Don't Deploy Unarmed
Christian Service Begins in the Armory
“I have only missed my morning watch once or twice this term… I can easily believe that it is next in importance to accepting Christ. For I know that when I don’t wait upon God in prayer and Bible study, things go wrong.” - William Borden
From the moment we wake up, we’re bombarded with inputs.
In most cases, we do it to ourselves.
Alarm goes off.
Our hand instinctively moves to our phone.

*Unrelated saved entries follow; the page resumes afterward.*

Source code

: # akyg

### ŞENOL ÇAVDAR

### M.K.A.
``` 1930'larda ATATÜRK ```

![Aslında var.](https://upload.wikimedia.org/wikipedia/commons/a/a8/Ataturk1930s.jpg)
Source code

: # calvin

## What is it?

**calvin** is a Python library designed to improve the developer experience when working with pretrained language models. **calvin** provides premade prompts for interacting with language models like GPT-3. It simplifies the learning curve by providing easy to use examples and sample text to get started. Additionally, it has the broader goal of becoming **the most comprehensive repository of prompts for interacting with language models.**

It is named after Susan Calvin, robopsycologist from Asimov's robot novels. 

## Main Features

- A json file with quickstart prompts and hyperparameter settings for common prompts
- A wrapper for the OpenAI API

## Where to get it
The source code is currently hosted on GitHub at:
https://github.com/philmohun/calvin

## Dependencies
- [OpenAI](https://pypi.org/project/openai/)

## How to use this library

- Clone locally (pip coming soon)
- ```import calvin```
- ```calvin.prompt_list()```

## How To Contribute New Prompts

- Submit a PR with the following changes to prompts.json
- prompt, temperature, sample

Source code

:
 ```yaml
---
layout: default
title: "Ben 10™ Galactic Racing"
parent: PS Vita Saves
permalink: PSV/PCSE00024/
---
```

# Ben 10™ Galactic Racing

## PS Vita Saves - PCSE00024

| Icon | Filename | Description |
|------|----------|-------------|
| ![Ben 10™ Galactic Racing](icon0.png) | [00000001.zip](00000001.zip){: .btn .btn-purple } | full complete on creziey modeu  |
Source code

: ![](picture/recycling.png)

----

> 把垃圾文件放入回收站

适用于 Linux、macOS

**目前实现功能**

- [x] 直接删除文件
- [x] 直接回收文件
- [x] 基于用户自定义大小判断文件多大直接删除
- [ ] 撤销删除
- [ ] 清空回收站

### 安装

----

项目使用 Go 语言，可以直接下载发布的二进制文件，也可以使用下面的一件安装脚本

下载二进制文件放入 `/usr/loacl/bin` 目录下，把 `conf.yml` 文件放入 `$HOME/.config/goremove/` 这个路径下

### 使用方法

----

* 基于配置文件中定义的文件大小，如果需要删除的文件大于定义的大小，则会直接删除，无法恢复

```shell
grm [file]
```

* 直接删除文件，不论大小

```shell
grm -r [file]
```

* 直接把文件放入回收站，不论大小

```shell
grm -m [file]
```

We shuffle to the coffee maker and scroll while it brews.
1.4 million new tweets about the President’s State of the Union address.
Live footage of the Mexican cartels roasting somebody alive with a flamethrower.
Endless memes about men’s hockey, Somali fraud schemes, and immigration numbers.
Modern life does not lend itself to thinking deeply about the idea of duty, of virtue, or of Christian service.
It’s more about entertainment, influence, and consumption.
Give any man a quiet room, a blazing fast internet connection, and a fully charged phone or MacBook, and chances are he’ll sit there for hours without uttering a single word. If we could measure brainwaves, we’d probably detect pleasure, but little more.
Of course, there is nothing new under the sun (Ecclesiastes 1:9). Man has always faced many distractions that threatened his capacity (and willingness) to think deeply.
But just because it’s not new doesn’t mean it has always been equal in intensity. I’d wager that the modern generation is the most distracted in human history, because the incentives are so incredibly potent.
A man can force himself to pay attention in class instead of daydreaming. That’s one thing.
But today’s distractions are supercharged, carefully crafted, and engineered by well-funded teams at big tech companies who are dedicated to finding better ways to hijack the body’s biological and chemical impulses and drive their products deeper into the American psyche.
And if the studies are correct, they’ve largely succeeded.
But we are called to “stand by the roads, and look, and ask for the ancient paths, where the good way is; and walk in it, and find rest for our souls” (Jeremiah 6:16).